What should the gamification conversation really be about?
Certainly, games and game environments bring an element of fun, even lightheartedness, to situations and tasks that might otherwise be dreary or uninteresting. Players immerse themselves in the game “world” where they are presented with situations that require decision-making or conflict resolution. The consequences of their decisions are real even when the environment in which they make them is not, so bold actions can be tested. The context for those decisions can shift within the game, allowing for each decision and action to create additional, even new, meaning. Consequences, feedback, and reward structures are relevant to the game world and the game play, and serve to maintain players’ interest when presented with new content and situations.
All of this happens because of two critical components embedded within every game:
Mechanics is the umbrella term that covers the way a game works and the interactions that occur between players and the game.
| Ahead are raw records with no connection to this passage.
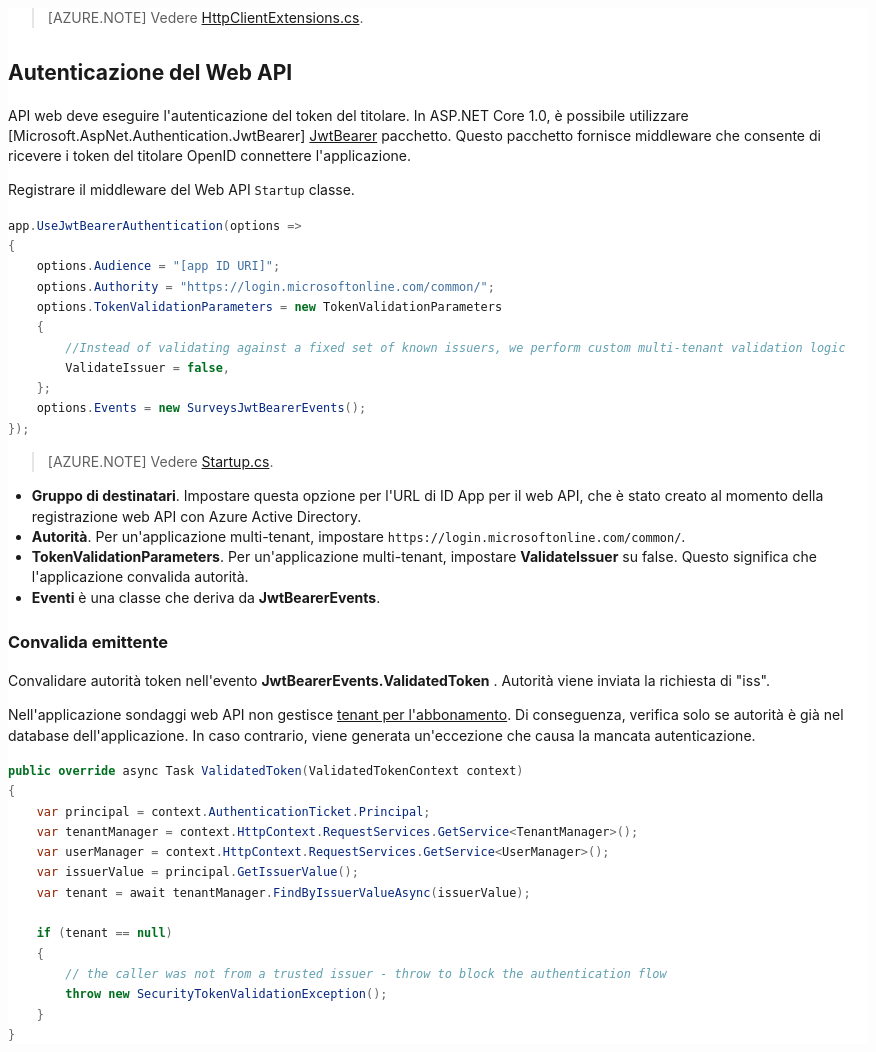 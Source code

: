 > [AZURE.NOTE] Vedere [HttpClientExtensions.cs].

## <a name="authenticating-in-the-web-api"></a>Autenticazione del Web API

API web deve eseguire l'autenticazione del token del titolare. In ASP.NET Core 1.0, è possibile utilizzare [Microsoft.AspNet.Authentication.JwtBearer] [ JwtBearer] pacchetto. Questo pacchetto fornisce middleware che consente di ricevere i token del titolare OpenID connettere l'applicazione.

Registrare il middleware del Web API `Startup` classe.

```csharp
app.UseJwtBearerAuthentication(options =>
{
    options.Audience = "[app ID URI]";
    options.Authority = "https://login.microsoftonline.com/common/";
    options.TokenValidationParameters = new TokenValidationParameters
    {
        //Instead of validating against a fixed set of known issuers, we perform custom multi-tenant validation logic
        ValidateIssuer = false,
    };
    options.Events = new SurveysJwtBearerEvents();
});
```

> [AZURE.NOTE] Vedere [Startup.cs].

- **Gruppo di destinatari**. Impostare questa opzione per l'URL di ID App per il web API, che è stato creato al momento della registrazione web API con Azure Active Directory.
- **Autorità**. Per un'applicazione multi-tenant, impostare `https://login.microsoftonline.com/common/`.
- **TokenValidationParameters**. Per un'applicazione multi-tenant, impostare **ValidateIssuer** su false. Questo significa che l'applicazione convalida autorità.
- **Eventi** è una classe che deriva da **JwtBearerEvents**.

### <a name="issuer-validation"></a>Convalida emittente

Convalidare autorità token nell'evento **JwtBearerEvents.ValidatedToken** . Autorità viene inviata la richiesta di "iss".

Nell'applicazione sondaggi web API non gestisce [tenant per l'abbonamento]. Di conseguenza, verifica solo se autorità è già nel database dell'applicazione. In caso contrario, viene generata un'eccezione che causa la mancata autenticazione.

```csharp
public override async Task ValidatedToken(ValidatedTokenContext context)
{
    var principal = context.AuthenticationTicket.Principal;
    var tenantManager = context.HttpContext.RequestServices.GetService<TenantManager>();
    var userManager = context.HttpContext.RequestServices.GetService<UserManager>();
    var issuerValue = principal.GetIssuerValue();
    var tenant = await tenantManager.FindByIssuerValueAsync(issuerValue);

    if (tenant == null)
    {
        // the caller was not from a trusted issuer - throw to block the authentication flow
        throw new SecurityTokenValidationException();
    }
}
```


[ADAL]: https://msdn.microsoft.com/library/azure/jj573266.aspx
[JwtBearer]: https://www.nuget.org/packages/Microsoft.AspNet.Authentication.JwtBearer
[parte di una serie]: guidance-multitenant-identity.md
[Tailspin sondaggi]: guidance-multitenant-identity-tailspin.md
[IdentityServer3]: https://github.com/IdentityServer/IdentityServer3
[Eseguire la registrazione web API in Azure Active Directory]: https://github.com/Azure-Samples/guidance-identity-management-for-multitenant-apps/blob/master/docs/running-the-app.md#register-the-surveys-web-api
[Aggiornare i manifesti dell'applicazione]: https://github.com/Azure-Samples/guidance-identity-management-for-multitenant-apps/blob/master/docs/running-the-app.md#update-the-application-manifests
[Assegnare l'autorizzazione di applicazione web di chiamare l'API web]: https://github.com/Azure-Samples/guidance-identity-management-for-multitenant-apps/blob/master/docs/running-the-app.md#give-the-web-app-permissions-to-call-the-web-api
[La memorizzazione nella cache token]: guidance-multitenant-identity-token-cache.md
[HttpClientExtensions.cs]: https://github.com/Azure-Samples/guidance-identity-management-for-multitenant-apps/blob/master/src/Tailspin.Surveys.Common/HttpClientExtensions.cs
[Startup.cs]: https://github.com/Azure-Samples/guidance-identity-management-for-multitenant-apps/blob/master/src/Tailspin.Surveys.WebAPI/Startup.cs
[tenant per l'abbonamento]: guidance-multitenant-identity-signup.md
[SurveysJwtBearerEvents.cs]: https://github.com/Azure-Samples/guidance-identity-management-for-multitenant-apps/blob/master/src/Tailspin.Surveys.WebAPI/SurveyJwtBearerEvents.cs
[trasformazione delle attestazioni]: guidance-multitenant-identity-claims.md#claims-transformations
[Authorization]: guidance-multitenant-identity-authorize.md
[applicazione di esempio]: https://github.com/Azure-Samples/guidance-identity-management-for-multitenant-apps
[token cache]: guidance-multitenant-identity-token-cache.md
Game mechanics address everything from how the game world represents the physical world to what kinds of actions a player can take in a game scenario to what interactions are available between players. While certain conventions have developed in the use of game mechanics in online games (e.g., A-S-D-W key combinations used to move an avatar around the screen, space bar to make the avatar jump), each game has its own mechanics that are particular to that game’s concept and intent.
Metrics are the measurements that result from game play. Games trap metrics for every interaction between players, and between players and the game world.
In analyzing game mechanics and their ensuing metrics, decision-makers can gain important insights into the kinds of interactions that yield desired results with the target audience. Does one kind of interaction result in the player pursuing deeper levels of content? Which reward structure correlates to higher referral rates or to greater sales? What kinds of mechanics produce the greatest content retention over time for the content domain embodied by the game?
As Eric Schmidt and so many others remind us, the influence of games in our online experiences and our culture is growing quickly. We can exploit this influence in beneficial ways. Doing so requires an adherence to the principles of data-driven design and evaluation at which e-Learning professionals have become so proficient in the past 15 years.